BEGIN
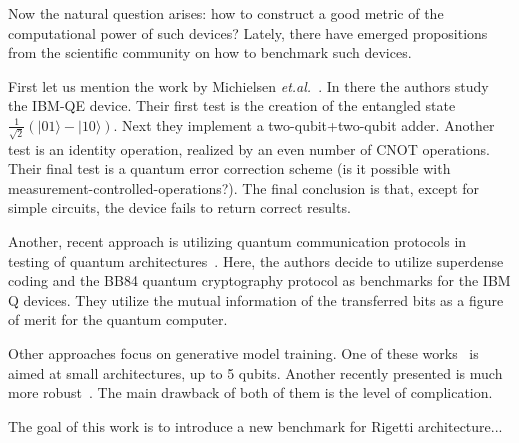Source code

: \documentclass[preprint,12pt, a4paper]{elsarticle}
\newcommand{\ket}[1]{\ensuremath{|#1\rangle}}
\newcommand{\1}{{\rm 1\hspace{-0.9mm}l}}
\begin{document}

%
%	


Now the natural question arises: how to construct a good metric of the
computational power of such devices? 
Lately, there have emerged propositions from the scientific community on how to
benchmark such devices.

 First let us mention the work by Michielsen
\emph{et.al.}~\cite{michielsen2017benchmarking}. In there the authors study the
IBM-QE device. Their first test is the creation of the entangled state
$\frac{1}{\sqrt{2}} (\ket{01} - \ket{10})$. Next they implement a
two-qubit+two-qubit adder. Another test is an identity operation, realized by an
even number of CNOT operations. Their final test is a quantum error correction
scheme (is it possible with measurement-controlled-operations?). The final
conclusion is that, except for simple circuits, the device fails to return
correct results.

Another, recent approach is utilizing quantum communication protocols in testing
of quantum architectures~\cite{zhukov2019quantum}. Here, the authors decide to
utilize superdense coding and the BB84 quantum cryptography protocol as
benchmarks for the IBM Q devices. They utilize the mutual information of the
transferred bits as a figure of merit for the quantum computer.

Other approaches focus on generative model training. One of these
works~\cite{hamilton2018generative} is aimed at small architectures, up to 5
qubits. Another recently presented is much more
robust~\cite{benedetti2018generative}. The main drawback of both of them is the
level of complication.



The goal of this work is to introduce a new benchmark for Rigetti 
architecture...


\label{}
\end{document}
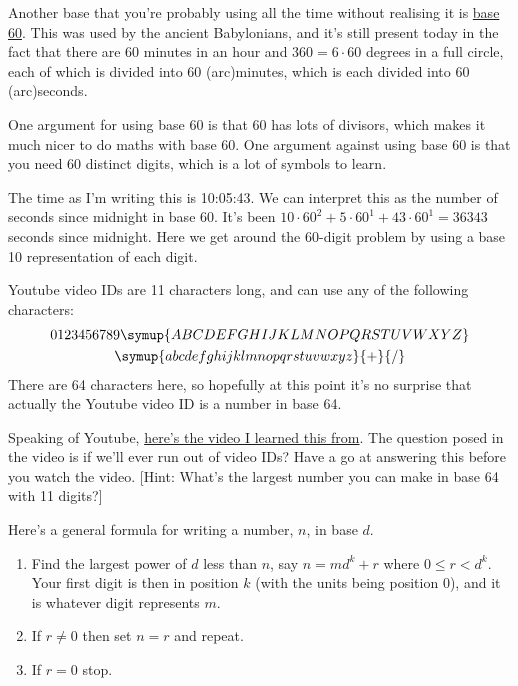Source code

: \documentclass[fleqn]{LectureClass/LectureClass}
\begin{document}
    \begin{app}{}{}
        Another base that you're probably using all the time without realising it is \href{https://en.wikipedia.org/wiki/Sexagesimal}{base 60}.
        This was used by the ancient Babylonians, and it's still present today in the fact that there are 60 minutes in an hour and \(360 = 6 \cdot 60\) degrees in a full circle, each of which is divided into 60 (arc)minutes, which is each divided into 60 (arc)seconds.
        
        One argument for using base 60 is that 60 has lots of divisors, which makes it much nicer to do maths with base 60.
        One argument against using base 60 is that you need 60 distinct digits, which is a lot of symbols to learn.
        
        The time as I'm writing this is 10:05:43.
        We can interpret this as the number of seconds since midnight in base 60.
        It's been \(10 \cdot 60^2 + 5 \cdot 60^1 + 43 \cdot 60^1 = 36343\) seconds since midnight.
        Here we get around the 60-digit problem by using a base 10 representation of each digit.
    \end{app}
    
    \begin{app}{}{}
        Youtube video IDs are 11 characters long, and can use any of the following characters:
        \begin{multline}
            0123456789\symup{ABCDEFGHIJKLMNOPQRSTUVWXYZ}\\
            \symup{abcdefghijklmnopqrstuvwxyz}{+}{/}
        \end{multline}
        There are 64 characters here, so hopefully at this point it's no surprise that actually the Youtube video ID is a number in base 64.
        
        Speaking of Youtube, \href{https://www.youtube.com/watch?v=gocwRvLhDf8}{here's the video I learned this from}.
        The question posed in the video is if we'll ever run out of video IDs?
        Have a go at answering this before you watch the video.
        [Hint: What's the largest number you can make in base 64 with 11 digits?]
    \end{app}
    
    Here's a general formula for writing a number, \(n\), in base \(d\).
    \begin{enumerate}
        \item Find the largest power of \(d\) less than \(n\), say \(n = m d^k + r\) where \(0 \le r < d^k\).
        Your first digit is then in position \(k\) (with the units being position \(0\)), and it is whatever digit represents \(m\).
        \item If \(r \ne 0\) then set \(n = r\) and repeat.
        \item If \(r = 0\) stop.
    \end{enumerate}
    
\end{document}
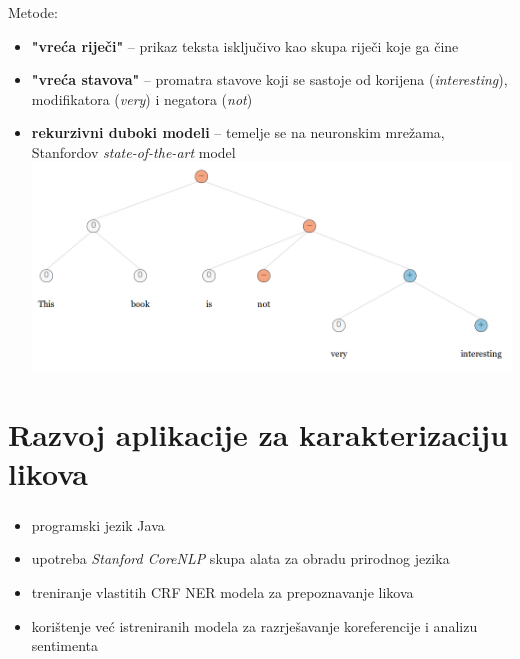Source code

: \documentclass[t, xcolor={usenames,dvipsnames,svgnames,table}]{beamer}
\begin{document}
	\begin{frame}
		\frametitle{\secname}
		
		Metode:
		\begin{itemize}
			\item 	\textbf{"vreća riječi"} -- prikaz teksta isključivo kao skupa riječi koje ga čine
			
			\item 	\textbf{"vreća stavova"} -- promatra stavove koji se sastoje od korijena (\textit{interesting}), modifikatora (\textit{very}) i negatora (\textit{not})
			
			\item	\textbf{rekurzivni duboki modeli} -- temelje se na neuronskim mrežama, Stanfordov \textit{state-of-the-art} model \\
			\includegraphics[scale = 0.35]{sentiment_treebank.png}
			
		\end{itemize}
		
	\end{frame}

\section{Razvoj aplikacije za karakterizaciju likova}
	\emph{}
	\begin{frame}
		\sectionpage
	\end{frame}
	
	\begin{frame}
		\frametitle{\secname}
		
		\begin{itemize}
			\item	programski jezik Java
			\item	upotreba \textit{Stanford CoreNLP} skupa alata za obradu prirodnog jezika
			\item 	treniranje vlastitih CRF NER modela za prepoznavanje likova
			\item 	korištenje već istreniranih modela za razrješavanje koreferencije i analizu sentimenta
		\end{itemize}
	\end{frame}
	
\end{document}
END
TASK:
Copy out nothing but the lines from the beginning of the records through the one that contains "IBM-QE device. Their". Skip the pictures.

TASK SOLUTION:
Source code

: \documentclass[preprint,12pt, a4paper]{elsarticle}
\newcommand{\ket}[1]{\ensuremath{|#1\rangle}}
\newcommand{\1}{{\rm 1\hspace{-0.9mm}l}}
\begin{document}

%
%	


Now the natural question arises: how to construct a good metric of the
computational power of such devices? 
Lately, there have emerged propositions from the scientific community on how to
benchmark such devices.

 First let us mention the work by Michielsen
\emph{et.al.}~\cite{michielsen2017benchmarking}. In there the authors study the
IBM-QE device. Their first test is the creation of the entangled state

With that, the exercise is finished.